“Ah,” said Marchand, “he died in the arms of victory! He called for Desaix, Lannes, Duroc. I heard him order up the artillery, and then he cried: ‘Deploy the eagles! Onward!’”

“I shall never forget,” says Stewart, “Marshal Bertrand coming out of the room and announcing, in a hollow voice, ‘The Emperor is dead,’ the last word being accompanied by a deafening peal of thunder.”

Napoleon had made his preparations for death with the composure of an ancient pagan. He had given minute instructions to all about him as to their duties when he should be gone, and had directed an autopsy of his body in order that the true character of his disease might be known, for the benefit of his son. He inquired of the young priest whether he knew how to arrange the death chapel; and he dictated the form of notice which should be sent Sir Hudson Lowe when he, Napoleon, should be dead. In his Will, written by his own hand, he set out an elaborate list of legacies, including those who had befriended his boyhood, and those who had been loyal to him in the days of his power, as well as those whose fidelity had been the comfort of his captivity and dying hours. From his mother and nurse to his teachers and schoolfellows, his companions-in-arms and the children of those who had died in battle at his side, to the Old Guard and the faithful few at St. Helena, he swelled the debt of gratitude, and honored himself in remembering others. In regard to this Will, it may be of interest to state that only a small portion of the vast assets Napoleon claimed to have left in Europe could be found by his executors, and that during the second Empire the State voted $1,600,000 toward the unpaid legacies.

Given the funeral of a general officer, his unmarked coffin was borne by soldiers down into the little valley, where was the willow, under which he often rested, and the spring whose waters had so refreshed him in the fever of his long decline. Here he was buried, May 8, 1821.

* * * * *

One day, at St. Helena, there was a stormy interview between prisoner and jailer, between Napoleon and Sir Hudson Lowe. The book from Hobhouse had been kept by the governor, and this and many other things the captive resented.

“I detained the book because it was addressed to the Emperor,” said Lowe.

“And who gave you the right to dispute that title?” cried Napoleon, indignantly.

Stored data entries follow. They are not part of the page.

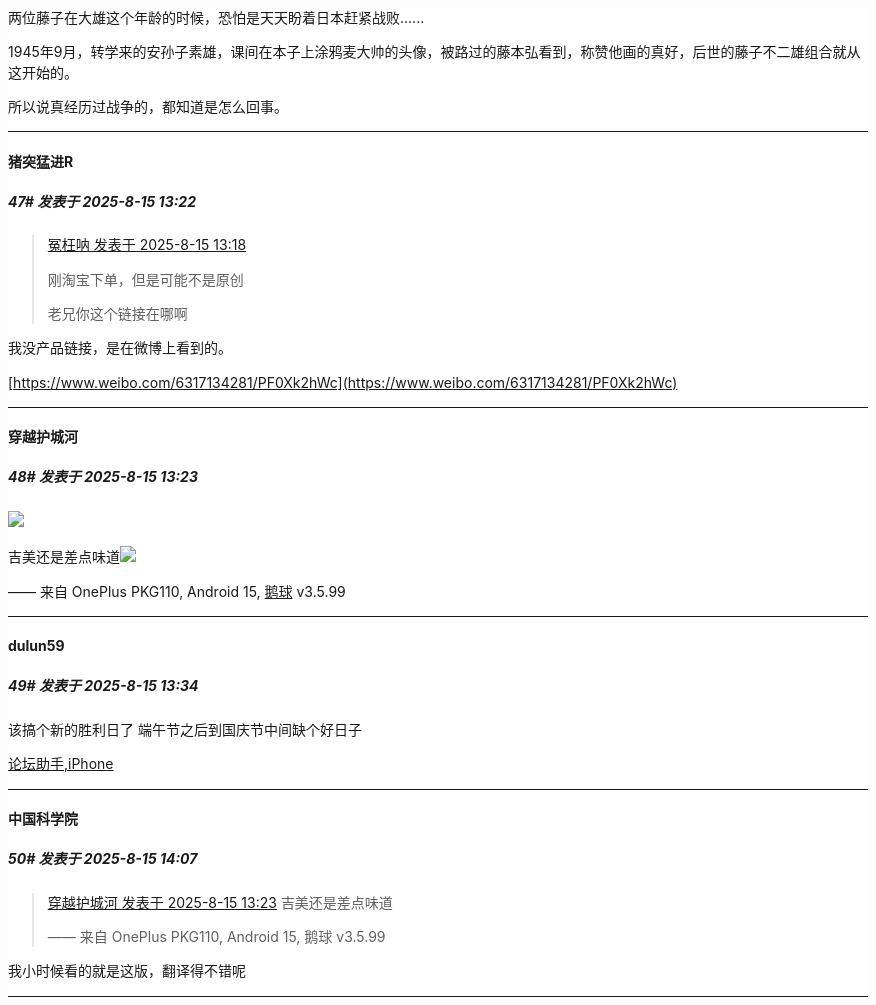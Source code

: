 两位藤子在大雄这个年龄的时候，恐怕是天天盼着日本赶紧战败......

1945年9月，转学来的安孙子素雄，课间在本子上涂鸦麦大帅的头像，被路过的藤本弘看到，称赞他画的真好，后世的藤子不二雄组合就从这开始的。

所以说真经历过战争的，都知道是怎么回事。

*****

####  猪突猛进R  
##### 47#       发表于 2025-8-15 13:22

<blockquote><a href="httphttps://stage1st.com/2b/forum.php?mod=redirect&amp;goto=findpost&amp;pid=68269520&amp;ptid=2259275" target="_blank">冤枉呐 发表于 2025-8-15 13:18</a>

刚淘宝下单，但是可能不是原创

老兄你这个链接在哪啊</blockquote>
我没产品链接，是在微博上看到的。

[https://www.weibo.com/6317134281/PF0Xk2hWc](https://www.weibo.com/6317134281/PF0Xk2hWc)

*****

####  穿越护城河  
##### 48#       发表于 2025-8-15 13:23

<img src="https://p.sda1.dev/26/359c1283475bcb479e5e3b936e8926dc/image.jpg" referrerpolicy="no-referrer">

吉美还是差点味道<img src="https://static.stage1st.com/image/smiley/face2017/050.png" referrerpolicy="no-referrer">

—— 来自 OnePlus PKG110, Android 15, [鹅球](https://www.pgyer.com/GcUxKd4w) v3.5.99


*****

####  dulun59  
##### 49#       发表于 2025-8-15 13:34

该搞个新的胜利日了 端午节之后到国庆节中间缺个好日子

[论坛助手,iPhone](https://stage1st.com/2b//forum.php?mod=viewthread&amp;tid=2029836)


*****

####  中国科学院  
##### 50#       发表于 2025-8-15 14:07

<blockquote><a href="httphttps://stage1st.com/2b/forum.php?mod=redirect&amp;goto=findpost&amp;pid=68269545&amp;ptid=2259275" target="_blank">穿越护城河 发表于 2025-8-15 13:23</a>
吉美还是差点味道

—— 来自 OnePlus PKG110, Android 15, 鹅球 v3.5.99</blockquote>
我小时候看的就是这版，翻译得不错呢


*****
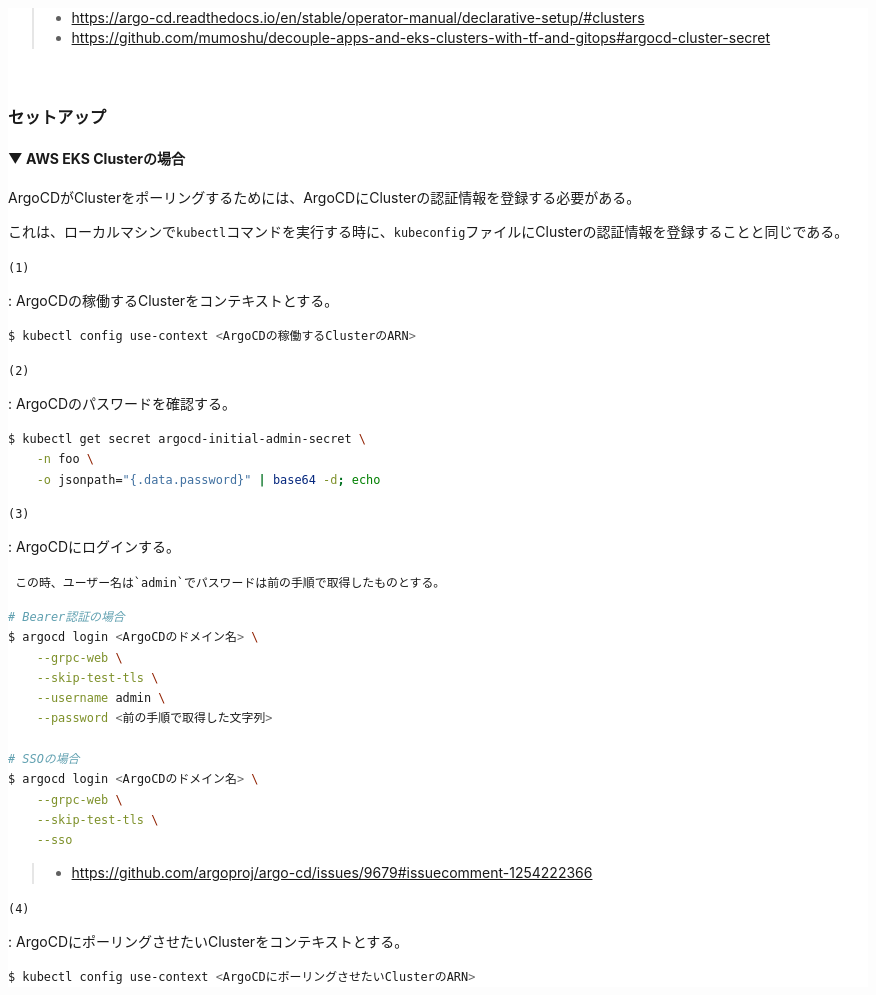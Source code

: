 > - https://argo-cd.readthedocs.io/en/stable/operator-manual/declarative-setup/#clusters
> - https://github.com/mumoshu/decouple-apps-and-eks-clusters-with-tf-and-gitops#argocd-cluster-secret

<br>

### セットアップ

#### ▼ AWS EKS Clusterの場合

ArgoCDがClusterをポーリングするためには、ArgoCDにClusterの認証情報を登録する必要がある。

これは、ローカルマシンで`kubectl`コマンドを実行する時に、`kubeconfig`ファイルにClusterの認証情報を登録することと同じである。

`(1)`

: ArgoCDの稼働するClusterをコンテキストとする。

```bash
$ kubectl config use-context <ArgoCDの稼働するClusterのARN>
```

`(2)`

: ArgoCDのパスワードを確認する。

```bash
$ kubectl get secret argocd-initial-admin-secret \
    -n foo \
    -o jsonpath="{.data.password}" | base64 -d; echo
```

`(3)`

: ArgoCDにログインする。

     この時、ユーザー名は`admin`でパスワードは前の手順で取得したものとする。

```bash
# Bearer認証の場合
$ argocd login <ArgoCDのドメイン名> \
    --grpc-web \
    --skip-test-tls \
    --username admin \
    --password <前の手順で取得した文字列>

# SSOの場合
$ argocd login <ArgoCDのドメイン名> \
    --grpc-web \
    --skip-test-tls \
    --sso
```

> - https://github.com/argoproj/argo-cd/issues/9679#issuecomment-1254222366

`(4)`

: ArgoCDにポーリングさせたいClusterをコンテキストとする。

```bash
$ kubectl config use-context <ArgoCDにポーリングさせたいClusterのARN>
```
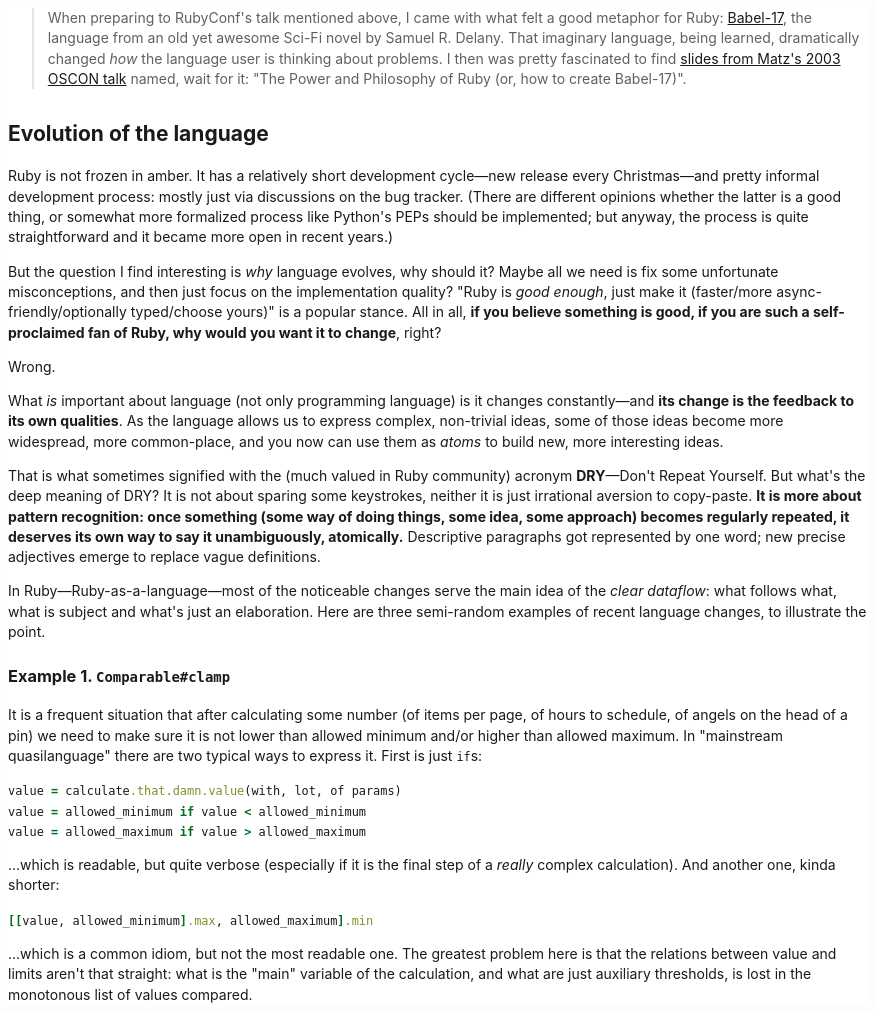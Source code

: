 > When preparing to RubyConf's talk mentioned above, I came with what felt a good metaphor for Ruby: [Babel-17](https://en.wikipedia.org/wiki/Babel-17), the language from an old yet awesome Sci-Fi novel by Samuel R. Delany. That imaginary language, being learned, dramatically changed _how_ the language user is thinking about problems. I then was pretty fascinated to find [slides from Matz's 2003 OSCON talk](https://web.archive.org/web/20030811071449/http://www.rubyist.net/~matz/slides/oscon2003/mgp00001.html) named, wait for it: "The Power and Philosophy of Ruby (or, how to create Babel-17)".

## Evolution of the language

Ruby is not frozen in amber. It has a relatively short development cycle—new release every Christmas—and pretty informal development process: mostly just via discussions on the bug tracker. (There are different opinions whether the latter is a good thing, or somewhat more formalized process like Python's PEPs should be implemented; but anyway, the process is quite straightforward and it became more open in recent years.)

But the question I find interesting is _why_ language evolves, why should it? Maybe all we need is fix some unfortunate misconceptions, and then just focus on the implementation quality? "Ruby is _good enough_, just make it (faster/more async-friendly/optionally typed/choose yours)" is a popular stance. All in all, **if you believe something is good, if you are such a self-proclaimed fan of Ruby, why would you want it to change**, right?

Wrong.

What _is_ important about language (not only programming language) is it changes constantly—and **its change is the feedback to its own qualities**. As the language allows us to express complex, non-trivial ideas, some of those ideas become more widespread, more common-place, and you now can use them as _atoms_ to build new, more interesting ideas.

That is what sometimes signified with the (much valued in Ruby community) acronym **DRY**—Don't Repeat Yourself. But what's the deep meaning of DRY? It is not about sparing some keystrokes, neither it is just irrational aversion to copy-paste. **It is more about pattern recognition: once something (some way of doing things, some idea, some approach) becomes regularly repeated, it deserves its own way to say it unambiguously, atomically.** Descriptive paragraphs got represented by one word; new precise adjectives emerge to replace vague definitions.

In Ruby—Ruby-as-a-language—most of the noticeable changes serve the main idea of the _clear dataflow_: what follows what, what is subject and what's just an elaboration. Here are three semi-random examples of recent language changes, to illustrate the point.

### Example 1. `Comparable#clamp`

It is a frequent situation that after calculating some number (of items per page, of hours to schedule, of angels on the head of a pin) we need to make sure it is not lower than allowed minimum and/or higher than allowed maximum. In "mainstream quasilanguage" there are two typical ways to express it. First is just `if`s:

```ruby
value = calculate.that.damn.value(with, lot, of params)
value = allowed_minimum if value < allowed_minimum
value = allowed_maximum if value > allowed_maximum
```
...which is readable, but quite verbose (especially if it is the final step of a _really_ complex calculation). And another one, kinda shorter:
```ruby
[[value, allowed_minimum].max, allowed_maximum].min
```
...which is a common idiom, but not the most readable one. The greatest problem here is that the relations between value and limits aren't that straight: what is the "main" variable of the calculation, and what are just auxiliary thresholds, is lost in the monotonous list of values compared.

“In a few years your Lord Castlereagh and all the others, and you yourself, will be buried in the dust of oblivion; or, if your names be remembered at all, it will be only on account of the indignity with which you have treated me; but the Emperor Napoleon will continue forever the subject, the ornament of history, and the star of civilized nations. Your libels are of no avail against me. You have expended millions on them; what have they produced? Truth pierces through the clouds; it shines like the sun, and like the sun it cannot perish!”

To which proud boast, Sir Hudson Lowe replied, as he records, “You make me smile, sir.”